Matt Rourke / AP
An ice covered tree limb that took out a utility line blocks the path of a firetruck after a winter storm Wednesday, Feb. 5, 2014, in Philadelphia. Icy conditions have knocked out power to more than 200,000 electric customers in southeastern Pennsylvania and prompted school and legislative delays as well as speed reductions on major roadways.
Published Thursday, Feb. 6, 2014 | 9:49 a.m.
Updated Thursday, Feb. 6, 2014 | 12:09 p.m.
HARRISBURG, Pa. (AP) — Hundreds of thousands of people spent a second day without electricity Thursday as utility crews from as far away as Canada and Arkansas scrambled to restore power lost when a heavy coating of ice took down trees and limbs in the mid-Atlantic. Forecasters said a bone-chilling cold would remain in place for days.
In Pennsylvania, where most of the outages were located, officials likened the scope of the damage to a hurricane. Some who might not get power back for several days sought warmth — or at least somewhere to recharge their batteries — in shopping malls, public libraries and hastily established shelters.
One cafe in downtown Pottstown gave about 15 free meals to people without power, encouraged them to plug in electronic devices and even let a few get a warm shower.
"It's just kind of giving back to the community — there's no other purpose of this," said iCreate Cafe owner Ashraf Khalil.
Pennsylvania Gov. Tom Corbett said after an aerial survey of the storm's aftermath that crews put a priority on restoring electricity to hospitals and nursing homes, and to communications facilities and sewer plants.
"This storm is in some respects as bad or maybe even worse than Hurricane Sandy," he said during an appearance in the Philadelphia suburbs. He said a shipment of electrical generators from the federal government was on its way to Pennsylvania.
He said he was urging electric utilities "to move as fast as they can, but they have to do it within the parameters of safety."
Peco, the dominant electricity provider in the Philadelphia area, had the most outages with 423,000. Peco spokeswoman Debra Yemenijian most would have their lights back on by Friday night, but she said some could be without power until Sunday.

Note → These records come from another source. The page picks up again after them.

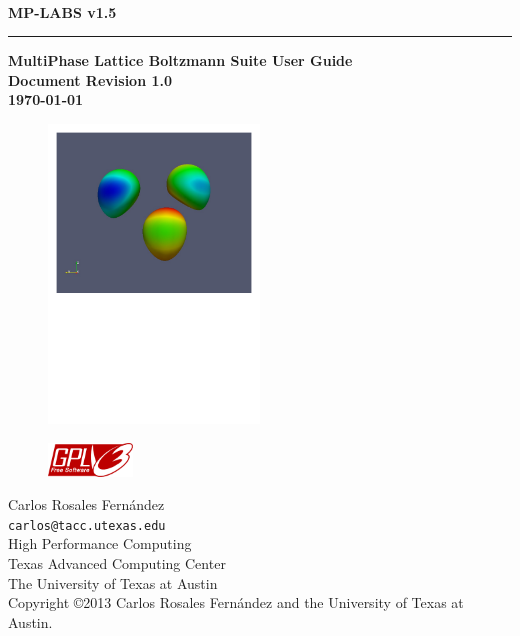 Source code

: \documentclass[12pt]{report}
\begin{document}
\thispagestyle{empty}	%
\verb+ +
\vspace{1em}
\begin{flushright}
\huge\bf MP-LABS v1.5\\
\rule{\textwidth}{4pt}
\large{\bf MultiPhase Lattice Boltzmann Suite User Guide\\
Document Revision 1.0\\
\today}
\end{flushright}

\vspace{1cm}
\begin{figure}[!hbt]
\centering
\includegraphics[width=0.5\textwidth]{bubble_3.pdf}
\end{figure}

\newpage
\thispagestyle{empty}
\begin{flushleft}
\begin{figure}
\includegraphics[width=0.2\textwidth]{gplv3-127x51.png}
\end{figure}
Carlos Rosales Fern\'andez\\
\verb+carlos@tacc.utexas.edu+\\
\vspace{0.5em}
High Performance Computing \\
Texas Advanced Computing Center\\
The University of Texas at Austin\\
\vspace{1cm}
Copyright \copyright 2013 Carlos Rosales Fern\'andez and the University of Texas at Austin.
\end{flushleft}
\newpage
\end{document}
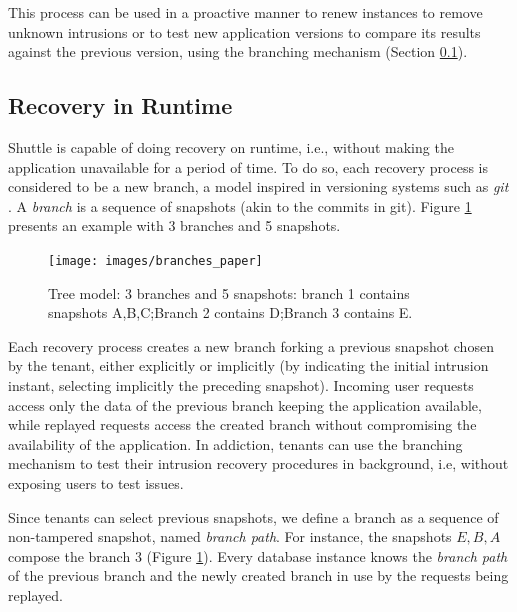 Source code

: This process can be used in a proactive manner to renew instances to remove unknown intrusions \cite{Sousa2010} or to test new application versions to compare its results against the previous version, using the branching mechanism (Section \ref{sec:recovery:runtime_recovery}).


\subsection{Recovery in Runtime}
\label{sec:recovery:runtime_recovery}
Shuttle is capable of doing recovery on runtime, i.e., without making the application unavailable for a period of time. To do so, each recovery process is considered to be a new branch, a model inspired in versioning systems such as \emph{git} \cite{git}. A \emph{branch} is a sequence of snapshots (akin to the commits in git). Figure \ref{fig:branches} presents an example with 3 branches and 5 snapshots.

\begin{figure}
  \centering
  \texttt{[image: images/branches\_paper]}
  \caption{\footnotesize{Tree model:} 3 branches and 5 snapshots: branch 1 contains snapshots A,B,C;\newline Branch 2 contains D;\newline Branch 3 contains E.}
  \label{fig:branches}
\end{figure}

Each recovery process creates a new branch forking a previous snapshot chosen by the tenant, either explicitly or implicitly (by indicating the initial intrusion instant, selecting implicitly the preceding snapshot). Incoming user requests access only the data of the previous branch keeping the application available, while replayed requests access the created branch without compromising the availability of the application. In addiction, tenants can use the branching mechanism to test their intrusion recovery procedures in background, i.e, without exposing users to test issues.

Since tenants can select previous snapshots, we define a branch as a sequence of non-tampered snapshot, named \emph{branch path}. For instance, the snapshots $E, B, A$ compose the branch 3 (Figure \ref{fig:branches}). Every database instance knows the \emph{branch path} of the previous branch and the newly created branch in use by the requests being replayed.

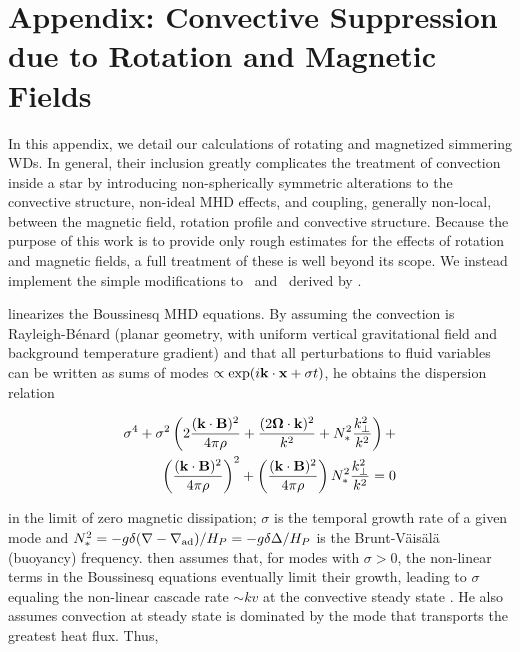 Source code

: \section{Appendix: Convective Suppression due to Rotation and Magnetic Fields}
\label{sec:c5_suppression}

In this appendix, we detail our calculations of rotating and magnetized simmering WDs.  In general, their inclusion greatly complicates the treatment of convection inside a star by introducing non-spherically symmetric alterations to the convective structure, non-ideal MHD effects, and coupling, generally non-local, between the magnetic field, rotation profile and convective structure.  Because the purpose of this work is to provide only rough estimates for the effects of rotation and magnetic fields, a full treatment of these is well beyond its scope.  We instead implement the simple modifications to \deltanab\ and \vconv\ derived by \citeal{stev79}.

\citeal{stev79} linearizes the Boussinesq MHD equations.  By assuming the convection is Rayleigh-B\'{e}nard (planar geometry, with uniform vertical gravitational field and background temperature gradient) and that all perturbations to fluid variables can be written as sums of modes $\propto\exp(i{\bf k}\cdot{\bf x} + \sigma t)$, he obtains the dispersion relation

\begin{eqnarray}
\sigma^4 + \sigma^2\left(2\frac{({\bf k}\cdot{\bf B})^2}{4\pi\rho} + \frac{(2\boldsymbol{\Omega}\cdot{\bf k})^2}{k^2} + N_*^2\frac{k_\perp^2}{k^2}\right) + \nonumber \\
\left(\frac{({\bf k}\cdot{\bf B})^2}{4\pi\rho}\right)^2 + \left(\frac{({\bf k}\cdot{\bf B})^2}{4\pi\rho}\right)N_*^2\frac{k_\perp^2}{k^2} = 0
\label{eq:c5_stev79dispersion}
\end{eqnarray}

\noindent in the limit of zero magnetic dissipation; $\sigma$ is the temporal growth rate of a given mode and $N_*^2 = -g\delta(\nabla - \nablaad)/H_P = -g\delta\Delta/H_P$ is the Brunt-V\"{a}is\"{a}l\"{a} (buoyancy) frequency.  \citeal{stev79} then assumes that, for modes with $\sigma > 0$, the non-linear terms in the Boussinesq equations eventually limit their growth, leading to $\sigma$ equaling the non-linear cascade rate $\sim kv$ at the convective steady state \citep{barkdl14}.  He also assumes convection at steady state is dominated by the mode that transports the greatest heat flux.  Thus,


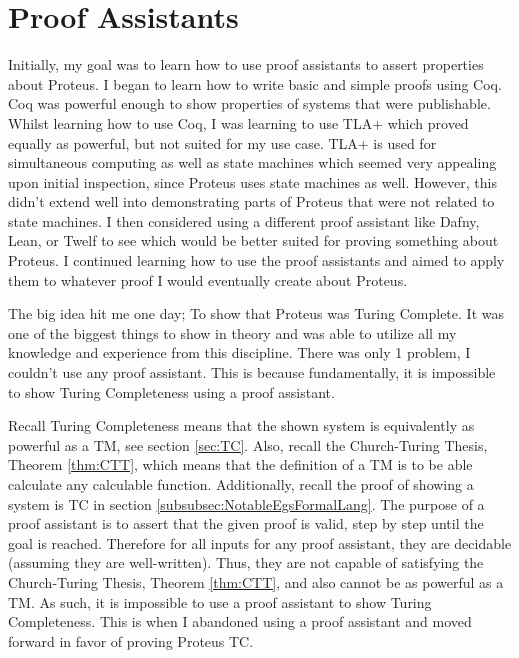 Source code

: \chapter{Proof Assistants}\label{app:ProofAssist}

Initially, my goal was to learn how to use proof assistants to assert properties about Proteus.
I began to learn how to write basic and simple proofs using Coq.
Coq was powerful enough to show properties of systems that were publishable.
Whilst learning how to use Coq, I was learning to use TLA+ which proved equally as powerful, but not suited for my use case.
TLA+ is used for simultaneous computing as well as state machines which seemed very appealing upon initial inspection, since Proteus uses state machines as well.
However, this didn't extend well into demonstrating parts of Proteus that were not related to state machines.
I then considered using a different proof assistant like Dafny, Lean, or Twelf to see which would be better suited for proving something about Proteus.
I continued learning how to use the proof assistants and aimed to apply them to whatever proof I would eventually create about Proteus.

The big idea hit me one day; To show that Proteus was Turing Complete.
It was one of the biggest things to show in theory and was able to utilize all my knowledge and experience from this discipline.
There was only 1 problem, I couldn't use any proof assistant.
This is because fundamentally, it is impossible to show Turing Completeness using a proof assistant.

Recall Turing Completeness means that the shown system is equivalently as powerful as a TM, see section \ref{sec:TC}.
Also, recall the Church-Turing Thesis, Theorem \ref{thm:CTT}, which means that the definition of a TM is to be able calculate any calculable function.
Additionally, recall the proof of showing a system is TC in section \ref{subsubsec:NotableEgsFormalLang}.
The purpose of a proof assistant is to assert that the given proof is valid, step by step until the goal is reached.
Therefore for all inputs for any proof assistant, they are decidable (assuming they are well-written).
Thus, they are not capable of satisfying the Church-Turing Thesis, Theorem \ref{thm:CTT}, and also cannot be as powerful as a TM.
As such, it is impossible to use a proof assistant to show Turing Completeness.
This is when I abandoned using a proof assistant and moved forward in favor of proving Proteus TC. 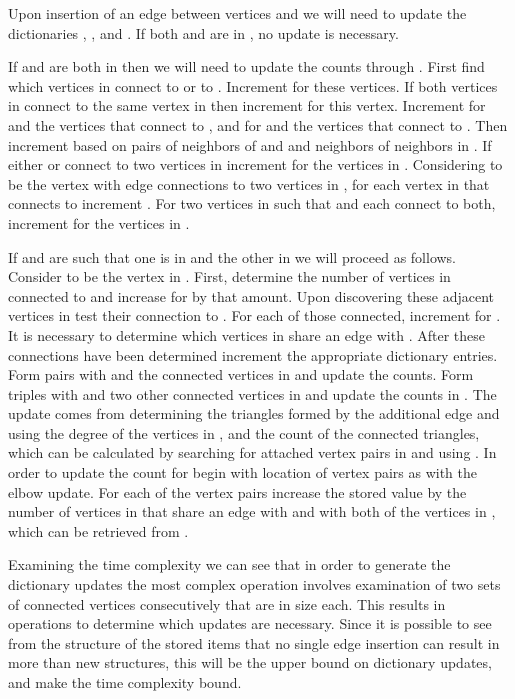 \documentclass[11pt]{article}
\begin{document}
Upon insertion of an edge between vertices  and  we will need to update the dictionaries , , and . If both  and  are in , no update is necessary.


If  and  are both in  then we will need to update the counts  through .  First find which vertices in  connect to  or to .  Increment  for these vertices.  If both vertices in  connect to the same vertex in  then increment  for this vertex.  Increment  for  and the vertices that connect to , and for  and the vertices that connect to .  Then increment  based on pairs of neighbors of  and  and neighbors of neighbors in .  If either  or  connect to two vertices in  increment  for the vertices in .  Considering  to be the vertex with edge connections to two vertices in , for each vertex in  that connects to  increment .  For two vertices in  such that  and  each connect to both, increment  for the vertices in .  

If  and  are such that one is in  and the other in  we will proceed as follows.  Consider  to be the vertex in . First, determine the number of vertices in  connected to  and increase  for  by that amount.  Upon discovering these adjacent vertices in  test their connection to .  For each of those connected, increment  for .  It is necessary to determine which vertices in  share an edge with .  After these connections have been determined increment the appropriate dictionary entries.  Form pairs with  and the connected vertices in  and update the  counts.  Form triples with  and two other connected vertices in  and update the counts in . The  update comes from determining the triangles formed by the additional edge and using the degree of the vertices in , and the count of the connected triangles, which can be calculated by searching for attached vertex pairs in  and using . In order to update the count for  begin with location of vertex pairs as with the elbow update.  For each of the  vertex pairs increase the stored value by the number of vertices in  that share an edge with  and with both of the vertices in , which can be retrieved from .


Examining the time complexity we can see that in order to generate the dictionary updates the most complex operation involves examination of two sets of connected vertices consecutively that are  in size each.  This results in  operations to determine which updates are necessary.  Since it is possible to see from the structure of the stored items that no single edge insertion can result in more than  new structures, this will be the upper bound on dictionary updates, and make  the time complexity bound.
\end{document}
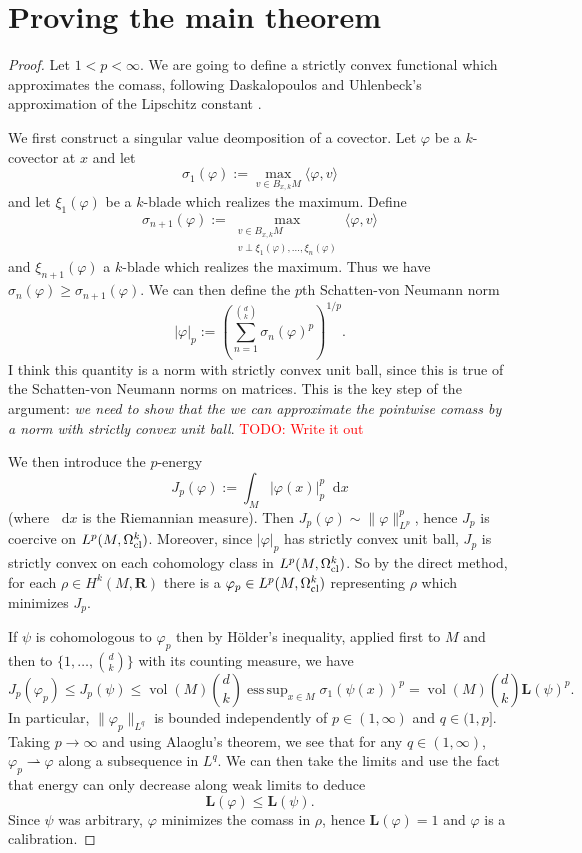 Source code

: \documentclass[reqno,11pt]{amsart}
\newcommand{\RR}{\mathbf{R}}
\newcommand*\dif{\mathop{}\!\mathrm{d}}
\DeclareMathOperator{\vol}{vol}
\newcommand{\Comass}{\mathbf L}
\newcommand{\weakto}{\rightharpoonup}
\theoremstyle{definition}
\DeclareMathOperator*{\esssup}{ess\,sup}
\numberwithin{equation}{section}
\newcommand\todo[1]{\textcolor{red}{TODO: #1}}
\begin{document}
\section{Proving the main theorem}
\begin{proof}
Let $1 < p < \infty$.
We are going to define a strictly convex functional which approximates the comass, following Daskalopoulos and Uhlenbeck's approximation of the Lipschitz constant \cite{daskalopoulos2022}.

We first construct a singular value deomposition of a covector.
Let $\varphi$ be a $k$-covector at $x$ and let 
$$\sigma_1(\varphi) := \max_{v \in B_{x, k} M} \langle \varphi, v\rangle$$
and let $\xi_1(\varphi)$ be a $k$-blade which realizes the maximum.
Define 
$$\sigma_{n + 1}(\varphi) := \max_{\substack{v \in B_{x, k} M \\ v \perp \xi_1(\varphi), \dots, \xi_n(\varphi)}} \langle \varphi, v\rangle$$
and $\xi_{n + 1}(\varphi)$ a $k$-blade which realizes the maximum.
Thus we have $\sigma_n(\varphi) \geq \sigma_{n + 1}(\varphi)$.
We can then define the $p$th Schatten-von Neumann norm 
$$|\varphi|_p := \left(\sum_{n=1}^{\binom dk} \sigma_n(\varphi)^p\right)^{1/p}.$$
I think this quantity is a norm with strictly convex unit ball, since this is true of the Schatten-von Neumann norms on matrices.
This is the key step of the argument: \emph{we need to show that the we can approximate the pointwise comass by a norm with strictly convex unit ball}. \todo{Write it out}

We then introduce the $p$-energy
$$J_p(\varphi) := \int_M |\varphi(x)|_p^p \dif x$$
(where $\dif x$ is the Riemannian measure).
Then $J_p(\varphi) \sim \|\varphi\|_{L^p}^p$, hence $J_p$ is coercive on $L^p(M, \Omega^k_{\rm cl})$.
Moreover, since $|\varphi|_p$ has strictly convex unit ball, $J_p$ is strictly convex on each cohomology class in $L^p(M, \Omega^k_{\rm cl})$.
So by the direct method, for each $\rho \in H^k(M, \RR)$ there is a $\varphi_p \in L^p(M, \Omega^k_{\rm cl})$ representing $\rho$ which minimizes $J_p$.

If $\psi$ is cohomologous to $\varphi_p$ then by H\"older's inequality, applied first to $M$ and then to $\{1, \dots, \binom dk\}$ with its counting measure, we have
$$J_p(\varphi_p) \leq J_p(\psi) \leq \vol(M) \binom dk \esssup_{x \in M} \sigma_1(\psi(x))^p = \vol(M) \binom dk \Comass(\psi)^p.$$
In particular, $\|\varphi_p\|_{L^q}$ is bounded independently of $p \in (1, \infty)$ and $q \in (1, p]$.
Taking $p \to \infty$ and using Alaoglu's theorem, we see that for any $q \in (1, \infty)$, $\varphi_p \weakto \varphi$ along a subsequence in $L^q$.
We can then take the limits and use the fact that energy can only decrease along weak limits to deduce 
$$\Comass(\varphi) \leq \Comass(\psi).$$
Since $\psi$ was arbitrary, $\varphi$ minimizes the comass in $\rho$, hence $\Comass(\varphi) = 1$ and $\varphi$ is a calibration.
\end{proof}
\end{document}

About 200 people took advantage of seven shelters in three suburban Philadelphia counties, according to the American Red Cross of Southeastern Pennsylvania. Shelters also were open in central Pennsylvania.
The Northeast's second winter storm of the week dumped more than a foot of snow in some places on Wednesday, forcing schools, businesses and government offices to close, snarling air travel and sending cars and trucks sliding on slippery roads and highways.
What made this one stand out was the thick coating of ice it left on trees and power lines.
"Many of them already had a coating of snow on them," said Mark Durbin, a spokesman for the utility FirstEnergy. "It's that weight that crushes our equipment. Multiply that by hundreds of locations."
In hard-hit York County, south of Harrisburg, the downed trees and lines kept emergency officials busy. Calls to 911 on Wednesday were quadruple the normal volume, said Carl Lindquist, a spokesman for the county government.
The Pennsylvania Public Utility Commission said that about 491,000 customers remained without power as of noon Thursday, down by several hundred thousand from a day earlier. After Peco, FirstEnergy had about 49,000 outages in central Pennsylvania and PPL had 19,000 in northeastern Pennsylvania. Some 69,000 Maryland power customers were in the dark, along with about 3,000 in New Jersey and 1,000 in northern Delaware.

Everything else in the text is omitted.